U.S. District Court Judge Terrence Boyle signed an order related to a lawsuit by prisoners alleging they had been physically abused by correctional officers within the maximum-security prison’s unit for disciplined inmates. The state denies such abuse occurred.
The expert, a former corrections administrator, visited the Raleigh prison to recommend how safety could be improved inside the unit while the lawsuit is heard. The changes would go above and beyond recent video security-system upgrades within Unit One.
The Department of Public Safety, which includes the state prison system, and attorneys for the prisoners agreed with four recommendations, but department representatives said a fifth — the hand-held camera requirement — was overly burdensome.
Central Prison Warden Carlton Joyner “theorized” last week in a court hearing the policy change could cost millions of dollars, in part due to training, the order said. But “it was unclear to the court how Warden Joyner arrived at this calculation, and it was not substantiated with any evidence or documentation,” Boyle wrote in overruling this and other objections by the state.
The judge said he would issue a preliminary injunction ordering the hand-held camera requirement if the state didn’t comply voluntarily.
In a statement, state public safety Secretary Frank Perry said late Thursday his “department respects the court’s decision and will carry out its orders.”
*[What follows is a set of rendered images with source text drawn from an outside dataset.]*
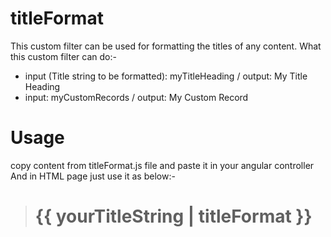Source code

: # titleFormat
This custom filter can be used for formatting the titles of any content. What this custom filter can do:-
- input (Title string to be formatted): myTitleHeading / output: My Title Heading
- input: myCustomRecords / output: My Custom Record
# Usage
copy content from titleFormat.js file and paste it in your angular controller And in HTML page just use it as below:-

> <h1> {{ yourTitleString | titleFormat }} </ht>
Boyle pointed out the prison expert wrote such cameras are already used by prison personnel. The cameras are available to Unit One staff to record “anticipated” incidents of guards using force to subdue a prisoner, according to a lawyer for the prisoners who are suing. The recommendation would apply to “unanticipated” incidents requiring force and would cover areas where fixed cameras can’t cover.
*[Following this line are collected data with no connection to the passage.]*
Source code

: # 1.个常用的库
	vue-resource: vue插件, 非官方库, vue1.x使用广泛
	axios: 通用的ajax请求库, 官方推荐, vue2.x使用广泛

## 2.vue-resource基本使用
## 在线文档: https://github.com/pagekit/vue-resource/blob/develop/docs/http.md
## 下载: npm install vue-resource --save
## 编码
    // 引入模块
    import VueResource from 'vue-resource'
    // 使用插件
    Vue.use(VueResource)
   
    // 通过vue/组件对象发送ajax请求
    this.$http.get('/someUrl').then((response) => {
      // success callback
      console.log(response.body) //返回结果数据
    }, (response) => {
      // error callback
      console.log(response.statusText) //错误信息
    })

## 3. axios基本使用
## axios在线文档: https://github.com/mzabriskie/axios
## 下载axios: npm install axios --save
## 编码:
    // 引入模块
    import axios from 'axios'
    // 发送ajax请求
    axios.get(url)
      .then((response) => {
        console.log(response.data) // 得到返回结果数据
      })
“Using hand-held cameras is a low-cost, common sense solution,” Elizabeth Simpson, the prisoners’ attorney, wrote in an email. “The policy has been used successfully in other state prisons because officers and inmates both behave better when they know they are being filmed.”
Other recommended changes by the expert included installing additional cameras in Unit One and keeping a written maintenance schedule on the cameras’ upkeep.